I won one of Frank Smith's Crystelle plants from an auction at the Slipper symposium several years ago, it was pricey just ask Eric, and sadly it has been going down hill since I got it. It is down to 2 small growths and I will probably lose it despite many attempts to fix whatever it is that it likes or doesn't. I can grow parvis, multis and species well, but give me a brachy and watch it die. For me I think it is water quality, I am also slowly killing a bunch of compots of Frank's leucochilums as well. So the short of it in my opinion is that it is a challenging plant to grow for many so you wont see many out there.

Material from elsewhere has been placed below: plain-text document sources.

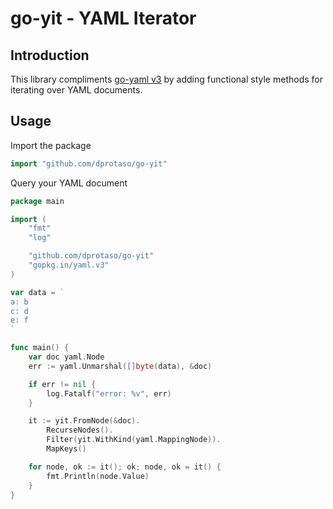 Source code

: # go-yit - YAML Iterator

## Introduction

This library compliments [go-yaml v3](https://github.com/go-yaml/yaml/tree/v3) by adding
functional style methods for iterating over YAML documents.

## Usage

Import the package
```go
import "github.com/dprotaso/go-yit"
```


Query your YAML document
```go
package main

import (
	"fmt"
	"log"

	"github.com/dprotaso/go-yit"
	"gopkg.in/yaml.v3"
)

var data = `
a: b
c: d
e: f
`

func main() {
	var doc yaml.Node
	err := yaml.Unmarshal([]byte(data), &doc)

	if err != nil {
		log.Fatalf("error: %v", err)
	}

	it := yit.FromNode(&doc).
		RecurseNodes().
		Filter(yit.WithKind(yaml.MappingNode)).
		MapKeys()

	for node, ok := it(); ok; node, ok = it() {
		fmt.Println(node.Value)
	}
}
```


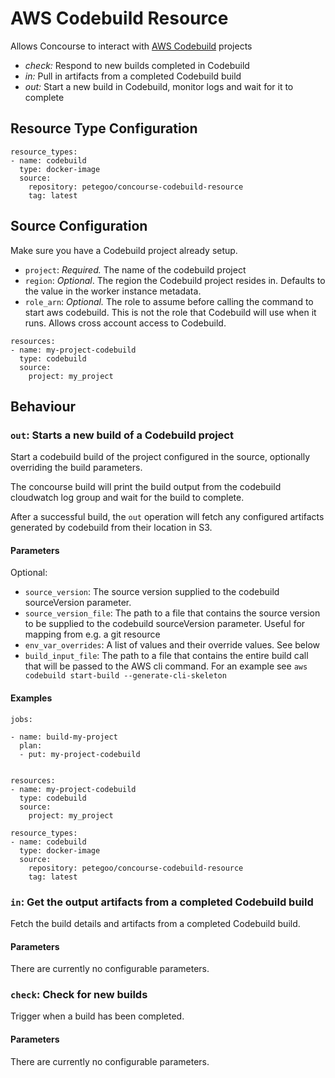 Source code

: # AWS Codebuild Resource
Allows Concourse to interact with [AWS Codebuild](https://aws.amazon.com/codebuild/) projects

- *check:* Respond to new builds completed in Codebuild
- *in:* Pull in artifacts from a completed Codebuild build
- *out:* Start a new build in Codebuild, monitor logs and wait for it to complete

## Resource Type Configuration

```
resource_types:
- name: codebuild
  type: docker-image
  source:
    repository: petegoo/concourse-codebuild-resource
    tag: latest
```

## Source Configuration
Make sure you have a Codebuild project already setup.

- `project`: _Required._ The name of the codebuild project
- `region`: _Optional_. The region the Codebuild project resides in. Defaults to the value in the worker instance metadata.
- `role_arn`: _Optional._ The role to assume before calling the command to start aws codebuild. This is not the role that Codebuild will use when it runs. Allows cross account access to Codebuild.

```
resources:
- name: my-project-codebuild
  type: codebuild
  source:
    project: my_project
```

## Behaviour

### `out`: Starts a new build of a Codebuild project
Start a codebuild build of the project configured in the source, optionally overriding the build parameters.

The concourse build will print the build output from the codebuild cloudwatch log group and wait for the build to complete.

After a successful build, the `out` operation will fetch any configured artifacts generated by codebuild from their location in S3.

#### Parameters

Optional:
- `source_version`: The source version supplied to the codebuild sourceVersion parameter.
- `source_version_file`: The path to a file that contains the source version to be supplied to the codebuild sourceVersion parameter. Useful for mapping from e.g. a git resource
- `env_var_overrides`: A list of values and their override values. See below
- `build_input_file`: The path to a file that contains the entire build call that will be passed to the AWS cli command. For an example see `aws codebuild start-build --generate-cli-skeleton`

#### Examples

```
jobs:

- name: build-my-project
  plan:
  - put: my-project-codebuild


resources:
- name: my-project-codebuild
  type: codebuild
  source:
    project: my_project

resource_types:
- name: codebuild
  type: docker-image
  source:
    repository: petegoo/concourse-codebuild-resource
    tag: latest
```

### `in`: Get the output artifacts from a completed Codebuild build

Fetch the build details and artifacts from a completed Codebuild build.

#### Parameters

There are currently no configurable parameters.


### `check`: Check for new builds

Trigger when a build has been completed.

#### Parameters

There are currently no configurable parameters.

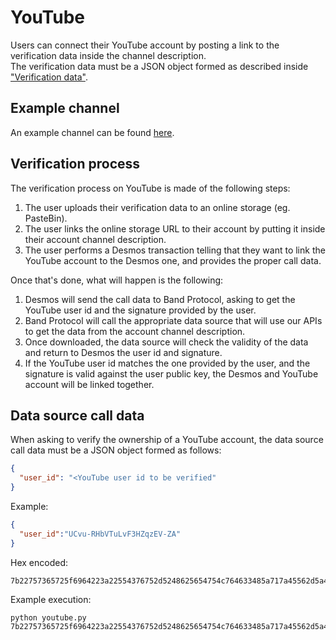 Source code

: # YouTube
Users can connect their YouTube account by posting a link to the verification data inside the channel description.  
The verification data must be a JSON object formed as described inside ["Verification data"](../../README.md#verification-data).

## Example channel
An example channel can be found [here](https://www.youtube.com/channel/UCvu-RHbVTuLvF3HZqzEV-ZA/about). 

## Verification process
The verification process on YouTube is made of the following steps:

1. The user uploads their verification data to an online storage (eg. PasteBin). 
2. The user links the online storage URL to their account by putting it inside their account channel description.
3. The user performs a Desmos transaction telling that they want to link the YouTube account to the Desmos one, and provides the proper call data. 

Once that's done, what will happen is the following: 

1. Desmos will send the call data to Band Protocol, asking to get the YouTube user id and the signature provided by the user. 
2. Band Protocol will call the appropriate data source that will use our APIs to get the data from the account channel description. 
3. Once downloaded, the data source will check the validity of the data and return to Desmos the user id and signature. 
4. If the YouTube user id matches the one provided by the user, and the signature is valid against the user public key, the Desmos and YouTube account will be linked together.  

## Data source call data
When asking to verify the ownership of a YouTube account, the data source call data must be a JSON object formed as follows: 

```json
{
  "user_id": "<YouTube user id to be verified"
}
```

Example: 
```json
{
  "user_id":"UCvu-RHbVTuLvF3HZqzEV-ZA"
}
```

Hex encoded:
```
7b22757365725f6964223a22554376752d5248625654754c764633485a717a45562d5a41227d
```

Example execution: 

```shell
python youtube.py 7b22757365725f6964223a22554376752d5248625654754c764633485a717a45562d5a41227d
```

I have a similar cross from Fred Clarke and it is growing better but after 5 years there is no sign of blooming
Rob


----------



## NYEric (Oct 1, 2013)

What media do you have it in? I find Brachys grow drier than most other Paphs. Try something that doesn't stay too wet.


----------



## Ozpaph (Oct 1, 2013)

I suspect a complex brachy crossed with a multi probably has a low fertility rate


----------



## paworsport (Oct 1, 2013)

I have not the complete name of this hybrid from Franck with me , but Sam Tsui offered a similar cross last year : brachipetalum "super bowl " x roth Atticus.
Super Bowl is 10 cm wide.

I have got one and it is a fast grower. Sam said me that an english paphanatic bought 25 plants of the cross. I suppose he is expecting nice flowers like paph Christelle.


----------



## rob (Oct 1, 2013)

Hi Eric,
It is in a course/ medium fir bark, sponge rock, charcoal mix as most my parvis are, well drained in my opinion and grown in a orchid heavy greenhouse with a 50% plus humidity and @ 60-70% shade. Brachys probably don't like my 55 degree lows at night in Jan-Feb.I'd love to save it or pass it on to someone with more expertise with this section, Frank assured me it would be awardable when it bloomed.
Rob


----------



## SlipperKing (Oct 1, 2013)

This may sound far fetched but grow it in a basket. I have a Paph Woluwense that gave me nothing but problems with boom and bust, spike then basal rot. The last time, tore off the rot and plopped it into a 6" teak basket. Zero rot and growing nicely. I have somewhere between 30 and 40 plants in baskets now. All are doing great.
Your second choice, send it to me


----------



## NYEric (Oct 1, 2013)

HaHa, good try. I don't remember you being there at the auction!
Rob, I would put it in a sunny spot w/less humidity.
Eurythrone, if you don't have one, Naive Saint, Woluwense, or Peppermint are very similar and more available.


----------



## Dido (Oct 2, 2013)

I would like to have one of this cross too, but the cross kolo X godefro can often look close to it. 
If someone remake it think on me.....


----------



## Justin (Oct 2, 2013)

Crysrelle crossed back onto roth would be mindblowing.


----------



## Cheyenne (Oct 2, 2013)

I always wish someone would go further with this breeding. At one point Hadley Cash made Rolfei x bellatulum which was very nice. I can't help but think how cool it would be a few generations down the line to have rounder flowers like this but held high on a multifloral stem. You never know what traits will come out. But most people tell me after the first gen of brachy x roth the plants are mostly sterile. I wonder if converting them to 4N would help. But it seems like no one does that anymore.


----------



## Dido (Oct 2, 2013)

Cheyenne said:


> I always wish someone would go further with this breeding. At one point Hadley Cash made Rolfei x bellatulum which was very nice. I can't help but think how cool it would be a few generations down the line to have rounder flowers like this but held high on a multifloral stem. You never know what traits will come out. But most people tell me after the first gen of brachy x roth the plants are mostly sterile. I wonder if converting them to 4N would help. But it seems like no one does that anymore.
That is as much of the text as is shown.